Western Governors University, a non-profit online university that enrolls 24,000 students in 50 states, is developing mobile apps to allow students access to course content. Golden Gate University, a non-profit online university that enrolls about 4,000 students, anticipates the launch of an app in the upcoming year.
And the University of Phoenix, a for-profit college that makes its name by offering flexible schedules to busy adults, launched an app last month for the iPhone and iPod Touch that allows its 300,000 online students to experience what it calls "a true extension of the classroom." Students can use their smartphones to access online discussions, threads, assignments, and receive real-time alerts when grades are posted.
"It's a supplement … a very helpful tool on the go," says senior Tracy Lawson, 30, of Portland, Ore., who works full time while pursuing a bachelor's degree in health care administration.

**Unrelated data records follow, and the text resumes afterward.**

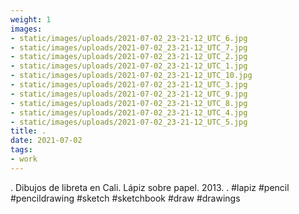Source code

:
 ```yaml
---
weight: 1
images:
- static/images/uploads/2021-07-02_23-21-12_UTC_6.jpg
- static/images/uploads/2021-07-02_23-21-12_UTC_7.jpg
- static/images/uploads/2021-07-02_23-21-12_UTC_2.jpg
- static/images/uploads/2021-07-02_23-21-12_UTC_1.jpg
- static/images/uploads/2021-07-02_23-21-12_UTC_10.jpg
- static/images/uploads/2021-07-02_23-21-12_UTC_3.jpg
- static/images/uploads/2021-07-02_23-21-12_UTC_9.jpg
- static/images/uploads/2021-07-02_23-21-12_UTC_8.jpg
- static/images/uploads/2021-07-02_23-21-12_UTC_4.jpg
- static/images/uploads/2021-07-02_23-21-12_UTC_5.jpg
title: .
date: 2021-07-02
tags:
- work
---
```


.
Dibujos de libreta en Cali.
Lápiz sobre papel.
2013.
.
#lapiz #pencil #pencildrawing  #sketch #sketchbook  #draw #drawings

She is one of nearly 60,000 students who have downloaded the PhoenixMobile app since it came out late last month.
Rob Wrubel, executive vice president of Apollo Group, the parent company of the University of Phoenix, says the app was designed for non-traditional students but that the concept likely has wider appeal. "If this is the generation of the future, and they're … using these kinds of information-rich devices, we have to be able to migrate the classroom and educational experience more and more to that world," Wrubel says.
More than 5.6 million college students nationwide were taking at least one online course during the fall 2009 term, about a million more than the previous year, says a November report by the Babson Survey Research Group .
Other colleges appear to see potential, too. In a survey of nearly 1,300 Iowa State University students published in March, 78% said they wanted "mobile access" to course management systems, such as assignments and grades, though there was no clear agreement on exactly what form that should take.
Some critics say the University of Phoenix is encouraging a watered-down degree. "If you want to read Plato you can't do it on a cellphone," says Barmak Nassirian, of the American Association of Collegiate Registrars and Admissions Officers. "You've got to have a little focus."